La vulnerabilidad de Inclusión Local de Archivos en el complemento WordPress Post Grid Layouts con Paginación – Sogrid hasta la versión 1.5.2 a través del parámetro ‘tab’ permite a atacantes autenticados, con acceso de nivel Administrador y superior, incluir y ejecutar archivos arbitrarios en el servidor, lo que posibilita la ejecución de código PHP. Esto puede ser aprovechado para eludir controles de acceso, obtener datos sensibles o lograr la ejecución de código en situaciones donde se puedan subir e incluir imágenes y otros tipos de archivos “seguros”.
La vulnerabilidad CVE-2024-8392 conocida como ‘Improper Control of Filename for Include/Require Statement in PHP Program’ se debe a la falta de validación adecuada en el parámetro ‘tab’ del complemento Sogrid. Para mitigar este problema, se recomienda a los usuarios actualizar el complemento a la última versión disponible, en este caso, a partir de la versión 1.5.3. Además, es importante limitar el acceso de los roles de usuario a funciones administrativas y mantener siempre actualizado WordPress y sus complementos.

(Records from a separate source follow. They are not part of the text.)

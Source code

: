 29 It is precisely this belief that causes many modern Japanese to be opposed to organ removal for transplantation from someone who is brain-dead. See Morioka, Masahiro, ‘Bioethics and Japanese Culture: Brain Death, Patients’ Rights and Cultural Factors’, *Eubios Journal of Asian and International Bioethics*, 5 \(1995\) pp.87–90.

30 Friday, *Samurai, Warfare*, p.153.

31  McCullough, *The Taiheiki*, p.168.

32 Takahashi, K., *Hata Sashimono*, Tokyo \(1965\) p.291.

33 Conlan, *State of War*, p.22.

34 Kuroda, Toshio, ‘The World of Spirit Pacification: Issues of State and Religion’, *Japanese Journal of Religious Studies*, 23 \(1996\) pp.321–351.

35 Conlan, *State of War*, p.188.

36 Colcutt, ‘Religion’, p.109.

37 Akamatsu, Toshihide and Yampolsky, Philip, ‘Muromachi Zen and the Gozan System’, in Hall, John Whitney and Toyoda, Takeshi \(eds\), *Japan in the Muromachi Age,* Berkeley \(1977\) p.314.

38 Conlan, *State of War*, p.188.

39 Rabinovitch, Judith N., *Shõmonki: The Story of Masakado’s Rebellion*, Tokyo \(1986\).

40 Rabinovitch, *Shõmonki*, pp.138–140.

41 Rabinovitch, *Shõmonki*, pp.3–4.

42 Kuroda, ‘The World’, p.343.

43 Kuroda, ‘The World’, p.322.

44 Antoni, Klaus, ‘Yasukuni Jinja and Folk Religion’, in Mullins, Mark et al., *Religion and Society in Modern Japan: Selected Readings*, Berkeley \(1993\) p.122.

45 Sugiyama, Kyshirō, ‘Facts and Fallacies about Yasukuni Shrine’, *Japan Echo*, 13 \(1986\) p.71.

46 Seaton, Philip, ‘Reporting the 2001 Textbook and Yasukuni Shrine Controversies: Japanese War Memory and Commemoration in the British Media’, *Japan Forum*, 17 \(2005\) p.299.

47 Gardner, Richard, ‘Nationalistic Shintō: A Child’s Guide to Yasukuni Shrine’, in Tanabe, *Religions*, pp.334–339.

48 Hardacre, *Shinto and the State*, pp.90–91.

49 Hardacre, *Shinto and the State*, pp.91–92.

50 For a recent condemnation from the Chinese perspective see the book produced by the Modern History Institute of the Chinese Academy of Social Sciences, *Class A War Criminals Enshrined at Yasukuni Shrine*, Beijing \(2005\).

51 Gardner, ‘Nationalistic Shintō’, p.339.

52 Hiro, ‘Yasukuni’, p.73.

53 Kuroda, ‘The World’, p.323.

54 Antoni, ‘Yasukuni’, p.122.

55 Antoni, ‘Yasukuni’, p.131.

Es crucial que los administradores de sitios web que utilicen el complemento WordPress Post Grid Layouts con Paginación – Sogrid tomen medidas para proteger sus sitios contra posibles ataques de inclusión local de archivos. La actualización regular de software y la limitación de privilegios de usuario pueden ayudar a prevenir este tipo de vulnerabilidades y garantizar la seguridad de sus sitios web.